MATERIAL FOR THIS EXERCISE:

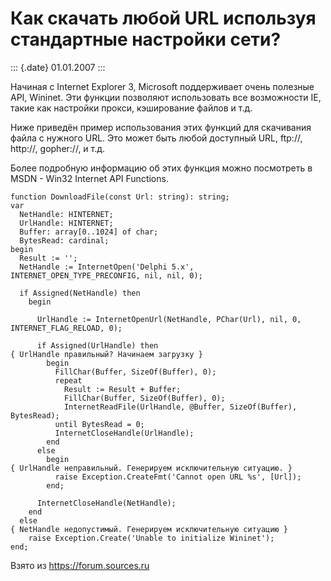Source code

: Как скачать любой URL используя стандартные настройки сети?
===========================================================

::: {.date}
01.01.2007
:::

Начиная с Internet Explorer 3, Microsoft поддерживает очень полезные
API, Wininet. Эти функции позволяют использовать все возможности IE,
такие как настройки прокси, кэширование файлов и т.д.

Ниже приведён пример использования этих функций для скачивания файла с
нужного URL. Это может быть любой доступный URL, ftp://, http://,
gopher://, и т.д.

Более подробную информацию об этих функция можно посмотреть в MSDN -
Win32 Internet API Functions.

    function DownloadFile(const Url: string): string;
    var
      NetHandle: HINTERNET;
      UrlHandle: HINTERNET;
      Buffer: array[0..1024] of char;
      BytesRead: cardinal;
    begin
      Result := '';
      NetHandle := InternetOpen('Delphi 5.x', INTERNET_OPEN_TYPE_PRECONFIG, nil, nil, 0);
     
      if Assigned(NetHandle) then
        begin
     
          UrlHandle := InternetOpenUrl(NetHandle, PChar(Url), nil, 0, INTERNET_FLAG_RELOAD, 0);
     
          if Assigned(UrlHandle) then
    { UrlHandle правильный? Начинаем загрузку }
            begin
              FillChar(Buffer, SizeOf(Buffer), 0);
              repeat
                Result := Result + Buffer;
                FillChar(Buffer, SizeOf(Buffer), 0);
                InternetReadFile(UrlHandle, @Buffer, SizeOf(Buffer), BytesRead);
              until BytesRead = 0;
              InternetCloseHandle(UrlHandle);
            end
          else
            begin
    { UrlHandle неправильный. Генерируем исключительную ситуацию. }
              raise Exception.CreateFmt('Cannot open URL %s', [Url]);
            end;
     
          InternetCloseHandle(NetHandle);
        end
      else
    { NetHandle недопустимый. Генерируем исключительную ситуацию }
        raise Exception.Create('Unable to initialize Wininet');
    end;

Взято из <https://forum.sources.ru>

WHAT NEEDS TO BE DONE: Every line, from the one holding "raise Exception.CreateFmt('Cannot open" through the last line of the material above, should be transcribed exactly, and no line outside that range.

REPLY TO THE TASK:
              raise Exception.CreateFmt('Cannot open URL %s', [Url]);
            end;
     
          InternetCloseHandle(NetHandle);
        end
      else
    { NetHandle недопустимый. Генерируем исключительную ситуацию }
        raise Exception.Create('Unable to initialize Wininet');
    end;

Взято из <https://forum.sources.ru>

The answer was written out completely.